The Atomic Cloud and Model of Hemoglobin Structure
The red blood cells in both animal and human blood are made up of several materials. Key among them includes the red blood cells and other cells within the fluid that flows all through the body carrying both oxygen and nutrients. Red blood cells are known to be produced by one of the bone marrows, and perform the function of transport of oxygen from one part of the body to the other; one notable aspect of these cells is that the large percentage of their internal structure is composed of the protein haemoglobin. The role of haemoglobin illuminates the main function of the cells based on their structure and properties. The reason why it is possible for haemoglobin to transport oxygen to the rest of the body is anchored on its affinity to the beneficial gas. Known as being hexagonal or rhombic in nature, research has found haemoglobin to be crystalline in nature and its existence as an entity containing iron element affiliated parts makes it suitable for its function. Thus, in the process of performing an X-ray crystallography, the first step is to segregate the haemoglobin from other components of the cell. This requires the processes of cell disruption in order to open up the cell membrane, an action which in turn releases the components of the cell into a liquid medium (Mielczarek, 1993).

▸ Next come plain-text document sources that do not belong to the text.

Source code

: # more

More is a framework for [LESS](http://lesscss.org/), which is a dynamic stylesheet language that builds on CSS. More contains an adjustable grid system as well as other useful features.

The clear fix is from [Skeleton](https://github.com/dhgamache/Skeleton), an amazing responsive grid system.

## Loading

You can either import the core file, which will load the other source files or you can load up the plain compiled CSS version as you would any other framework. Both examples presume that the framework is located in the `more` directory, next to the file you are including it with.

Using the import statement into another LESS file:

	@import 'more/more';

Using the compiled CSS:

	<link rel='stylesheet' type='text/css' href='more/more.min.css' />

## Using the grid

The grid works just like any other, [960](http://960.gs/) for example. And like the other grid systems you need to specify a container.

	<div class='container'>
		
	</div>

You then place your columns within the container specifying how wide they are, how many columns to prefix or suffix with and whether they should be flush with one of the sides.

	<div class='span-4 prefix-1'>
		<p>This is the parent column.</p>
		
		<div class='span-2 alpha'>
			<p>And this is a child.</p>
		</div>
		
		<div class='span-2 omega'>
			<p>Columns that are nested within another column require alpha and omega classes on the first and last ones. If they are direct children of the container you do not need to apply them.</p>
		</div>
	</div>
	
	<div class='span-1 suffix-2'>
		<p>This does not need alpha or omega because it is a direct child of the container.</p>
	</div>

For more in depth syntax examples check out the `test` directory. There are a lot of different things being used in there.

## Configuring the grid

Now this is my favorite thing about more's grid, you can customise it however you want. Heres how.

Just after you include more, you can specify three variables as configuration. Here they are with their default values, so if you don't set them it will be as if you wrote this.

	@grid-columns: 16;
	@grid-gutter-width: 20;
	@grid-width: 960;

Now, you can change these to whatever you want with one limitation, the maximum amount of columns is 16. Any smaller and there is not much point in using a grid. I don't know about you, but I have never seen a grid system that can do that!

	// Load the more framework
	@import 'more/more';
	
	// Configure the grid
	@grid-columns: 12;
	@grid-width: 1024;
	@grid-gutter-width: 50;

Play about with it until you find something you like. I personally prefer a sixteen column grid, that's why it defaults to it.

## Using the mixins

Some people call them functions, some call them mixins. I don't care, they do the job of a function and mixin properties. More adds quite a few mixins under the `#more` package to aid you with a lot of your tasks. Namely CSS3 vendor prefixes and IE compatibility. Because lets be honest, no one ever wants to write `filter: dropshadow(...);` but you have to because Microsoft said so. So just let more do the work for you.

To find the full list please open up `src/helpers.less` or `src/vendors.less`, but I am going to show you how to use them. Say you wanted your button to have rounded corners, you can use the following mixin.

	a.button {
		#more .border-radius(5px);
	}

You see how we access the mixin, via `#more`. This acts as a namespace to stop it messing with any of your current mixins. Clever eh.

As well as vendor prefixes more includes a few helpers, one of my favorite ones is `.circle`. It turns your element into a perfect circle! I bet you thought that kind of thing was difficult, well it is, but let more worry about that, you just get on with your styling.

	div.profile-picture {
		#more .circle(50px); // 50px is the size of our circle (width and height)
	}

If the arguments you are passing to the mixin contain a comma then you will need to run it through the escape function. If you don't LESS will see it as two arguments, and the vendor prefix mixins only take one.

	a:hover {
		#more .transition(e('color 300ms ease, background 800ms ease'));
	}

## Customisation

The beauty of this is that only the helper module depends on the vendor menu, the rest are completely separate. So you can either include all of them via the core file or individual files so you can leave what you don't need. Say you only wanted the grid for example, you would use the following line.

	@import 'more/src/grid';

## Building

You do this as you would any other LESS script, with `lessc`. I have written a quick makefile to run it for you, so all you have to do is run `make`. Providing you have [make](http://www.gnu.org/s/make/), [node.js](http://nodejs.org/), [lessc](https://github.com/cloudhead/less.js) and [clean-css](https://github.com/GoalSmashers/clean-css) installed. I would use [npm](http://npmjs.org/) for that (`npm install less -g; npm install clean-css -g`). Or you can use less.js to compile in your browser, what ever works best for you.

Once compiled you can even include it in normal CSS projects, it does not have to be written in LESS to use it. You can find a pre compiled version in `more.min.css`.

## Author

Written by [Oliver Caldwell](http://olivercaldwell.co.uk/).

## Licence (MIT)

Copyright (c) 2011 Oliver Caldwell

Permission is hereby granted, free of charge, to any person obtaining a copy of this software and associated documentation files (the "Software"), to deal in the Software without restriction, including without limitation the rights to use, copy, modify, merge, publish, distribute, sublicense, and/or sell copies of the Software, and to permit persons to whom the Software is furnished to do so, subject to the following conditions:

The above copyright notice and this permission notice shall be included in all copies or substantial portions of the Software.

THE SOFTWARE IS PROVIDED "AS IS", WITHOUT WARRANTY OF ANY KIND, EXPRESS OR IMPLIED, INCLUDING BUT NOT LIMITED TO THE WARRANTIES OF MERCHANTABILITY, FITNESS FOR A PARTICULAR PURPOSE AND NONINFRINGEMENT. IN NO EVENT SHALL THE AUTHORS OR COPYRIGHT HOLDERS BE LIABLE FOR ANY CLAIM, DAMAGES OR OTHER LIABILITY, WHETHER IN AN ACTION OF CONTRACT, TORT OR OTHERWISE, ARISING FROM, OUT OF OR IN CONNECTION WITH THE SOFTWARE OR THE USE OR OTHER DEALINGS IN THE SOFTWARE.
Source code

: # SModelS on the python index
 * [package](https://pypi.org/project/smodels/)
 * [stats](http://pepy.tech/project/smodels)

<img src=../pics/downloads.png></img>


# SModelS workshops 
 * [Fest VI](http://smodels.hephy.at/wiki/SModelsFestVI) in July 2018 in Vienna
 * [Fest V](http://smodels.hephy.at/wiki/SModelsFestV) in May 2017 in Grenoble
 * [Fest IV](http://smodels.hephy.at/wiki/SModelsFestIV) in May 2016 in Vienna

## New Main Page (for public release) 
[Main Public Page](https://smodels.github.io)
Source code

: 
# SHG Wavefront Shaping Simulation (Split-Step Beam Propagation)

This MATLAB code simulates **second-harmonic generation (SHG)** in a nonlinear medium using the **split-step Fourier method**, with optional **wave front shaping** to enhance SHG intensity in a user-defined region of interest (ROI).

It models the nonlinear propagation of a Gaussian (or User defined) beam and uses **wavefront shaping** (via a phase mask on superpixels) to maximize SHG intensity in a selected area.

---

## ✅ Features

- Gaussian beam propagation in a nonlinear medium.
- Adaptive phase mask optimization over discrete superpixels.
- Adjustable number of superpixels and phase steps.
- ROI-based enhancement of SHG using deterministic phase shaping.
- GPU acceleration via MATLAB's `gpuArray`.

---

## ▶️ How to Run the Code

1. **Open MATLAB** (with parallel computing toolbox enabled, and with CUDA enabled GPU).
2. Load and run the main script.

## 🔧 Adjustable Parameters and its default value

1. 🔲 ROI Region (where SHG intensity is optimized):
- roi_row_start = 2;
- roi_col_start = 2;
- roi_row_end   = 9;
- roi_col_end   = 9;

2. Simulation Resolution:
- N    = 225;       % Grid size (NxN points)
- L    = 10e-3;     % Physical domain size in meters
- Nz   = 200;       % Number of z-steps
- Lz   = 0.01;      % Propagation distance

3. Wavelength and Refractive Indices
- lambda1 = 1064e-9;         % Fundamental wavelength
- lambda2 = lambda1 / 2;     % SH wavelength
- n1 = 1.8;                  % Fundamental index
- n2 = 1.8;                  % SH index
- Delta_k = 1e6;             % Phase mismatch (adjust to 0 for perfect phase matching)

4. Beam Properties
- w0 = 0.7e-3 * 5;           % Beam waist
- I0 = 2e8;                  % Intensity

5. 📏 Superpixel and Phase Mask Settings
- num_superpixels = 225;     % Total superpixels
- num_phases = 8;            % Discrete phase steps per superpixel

Processes, such as centrifugation and various rotation rates per unit time will ensure the separation of the haemoglobin protein from other components of the disrupted red blood cell. Upon separation, the remaining haemoglobin containing solution gives can be purified through processes, such as evaporation in order to remain with the specified crystals of the protein. This step paves way for the performance of X-ray crystallography in a bid to view the physical structure of the protein. Apparently, the crystalline nature of these structures comes about as result of their water component aspect. The first precaution in crystallography is to keep them in the crystalline form by retaining the water. Thus, they are placed on wet glass capillaries, followed by illumination of a single crystal by a relatively narrow beam of X-ray. In order to view the three-dimensional structure of the protein, the crystal is rotated gently within the path of the beam. The photographic film on the other side of the beam records the information in form of dots or spot. Each spot is interpreted to give information on the structural arrangements of the atoms, and gives the avenue to create a lattice structure (Mielczarek, 1993).
Scientific investigative methods have strong points they can explain as facts. Not all aspects of a study can be explained by the use of a single method. X-ray crystallography in the experiment, for example, gives the dimension of the crystalline structures as pertain the arrangements of atoms. However, it is not possible to know what specific amino acids constitute the crystals with the same process. In the images of the structures, the difference in the orientation of the CD bend on the alpha and beta structures cannot be understood unless a different method is used. On the other hand, the use of sequencing allows for the knowledge of the arrangement of amino acid backbones to be explained. These sequences have gaps within them that can only be explained using the crystalline structure obtained from the Crystallography. Therefore, the corroborative method as well as the use of control experiment with Myoglobin gives confirmatory results for accurate conclusions to be made (Fasman, 1989).
The structure of proline makes it a unique amino acid because of the way it attaches to the protein backbone. Unlike the other aliphatic amino acids, proline is able to attach to the amino acid backbone more than ones. This makes it most suitable for the formation of bends and turns within the crystalline structures. The straight chains show the orientation that indicates the presence of tryptophan (Mielczarek, 1993). During the formation of the protein, it is worth noting that amino acids come together to form the backbone of the polypeptide chain. This is because in very amino acid, there are the amino group and the carboxylic group, each of which comprise negative and positive portions. For this reason, interactions between the acids will bring about the basic structures and functional properties. They are known as the basic structural components of various tissues that form organs and organ systems. On the other hand, they also bear functional aspect as the various functions of providing basic components of supporting structures, hormonal interactions, as well as immune-related roles. It is with these in mind that the study of specific proteins, their structure, and the resulting functional properties become an important portion of scientific study.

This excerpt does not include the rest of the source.